Records shown Block Start
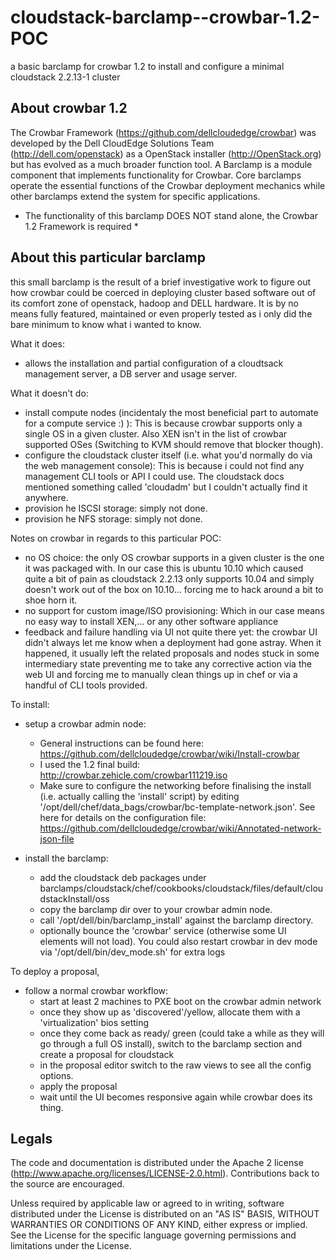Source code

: cloudstack-barclamp--crowbar-1.2-POC
====================================

a basic barclamp for crowbar 1.2 to install and configure a minimal cloudstack 2.2.13-1 cluster

About crowbar 1.2
-------------------------------------

The Crowbar Framework (https://github.com/dellcloudedge/crowbar) was developed by the Dell CloudEdge Solutions Team (http://dell.com/openstack) as a OpenStack installer (http://OpenStack.org) but has evolved as a much broader function tool. 
A Barclamp is a module component that implements functionality for Crowbar.  Core barclamps operate the essential functions of the Crowbar deployment mechanics while other barclamps extend the system for specific applications.

* The functionality of this barclamp DOES NOT stand alone, the Crowbar 1.2 Framework is required * 

About this particular barclamp
-------------------------------------

this small barclamp is the result of a brief investigative work to figure out how crowbar could be coerced in deploying cluster based software out of its comfort zone of openstack, hadoop and DELL hardware.
It is by no means fully featured, maintained or even properly tested as i only did the bare minimum to know what i wanted to know.


What it does:
 - allows the installation and partial configuration of a cloudtsack management server, a DB server and usage server.

 
What it doesn't do:
 - install compute nodes (incidentaly the most beneficial part to automate for a compute service :) ): This is because crowbar supports only a single OS in a given cluster. Also XEN isn't in the list of crowbar supported OSes (Switching to KVM should remove that blocker though).
 - configure the cloudstack cluster itself (i.e. what you'd normally do via the web management console): This is because i could not find any management CLI tools or API I could use. The cloudstack docs mentioned something called 'cloudadm' but I couldn't actually find it anywhere.
 - provision he ISCSI storage: simply not done.
 - provision he NFS storage: simply not done.
 
 
Notes on crowbar in regards to this particular POC:
 - no OS choice: the only OS crowbar supports in a given cluster is the one it was packaged with. In our case this is ubuntu 10.10 which caused quite a bit of pain as cloudstack 2.2.13 only supports 10.04 and simply doesn't work out of the box on 10.10... forcing me to hack around a bit to shoe horn it.
 - no support for custom image/ISO provisioning: Which in our case means no easy way to install XEN,... or any other software appliance
 - feedback and failure handling via UI not quite there yet: the crowbar UI didn't always let me know when a deployment had gone astray. When it happened, it usually left the related proposals and nodes stuck in some intermediary state preventing me to take any corrective action via the web UI and forcing me to manually clean things up in chef or via a handful of CLI tools provided.
 
 
To install:
 - setup a crowbar admin node:
   - General instructions can be found here: https://github.com/dellcloudedge/crowbar/wiki/Install-crowbar
   - I used the 1.2 final build: http://crowbar.zehicle.com/crowbar111219.iso
   - Make sure to configure the networking before finalising the install (i.e. actually calling the 'install' script) by editing '/opt/dell/chef/data_bags/crowbar/bc-template-network.json'. See here for details on the configuration file: https://github.com/dellcloudedge/crowbar/wiki/Annotated-network-json-file

 - install the barclamp:
   - add the cloudstack deb packages under barclamps/cloudstack/chef/cookbooks/cloudstack/files/default/cloudstackInstall/oss
   - copy the barclamp dir over to your crowbar admin node.
   - call '/opt/dell/bin/barclamp_install' against the barclamp directory.
   - optionally bounce the 'crowbar' service (otherwise some UI elements will not load). You could also restart crowbar in dev mode via '/opt/dell/bin/dev_mode.sh' for extra logs

   
To deploy a proposal,
 - follow a normal crowbar workflow:
   - start at least 2 machines to PXE boot on the crowbar admin network
   - once they show up as 'discovered'/yellow, allocate them with a 'virtualization' bios setting
   - once they come back as ready/ green (could take a while as they will go through a full OS install), switch to the barclamp section and create a proposal for cloudstack
   - in the proposal editor switch to the raw views to see all the config options.
   - apply the proposal
   - wait until the UI becomes responsive again while crowbar does its thing.


Legals
-------------------------------------
The code and documentation is distributed under the Apache 2 license (http://www.apache.org/licenses/LICENSE-2.0.html). Contributions back to the source are encouraged.

Unless required by applicable law or agreed to in writing, software
distributed under the License is distributed on an "AS IS" BASIS,
WITHOUT WARRANTIES OR CONDITIONS OF ANY KIND, either express or implied.
See the License for the specific language governing permissions and
limitations under the License.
Records shown Block End
§ **Your goal**
Take every line above where "distributed" appears and copy it.

§ **Result for this task**
The code and documentation is distributed under the Apache 2 license (http://www.apache.org/licenses/LICENSE-2.0.html). Contributions back to the source are encouraged.
distributed under the License is distributed on an "AS IS" BASIS,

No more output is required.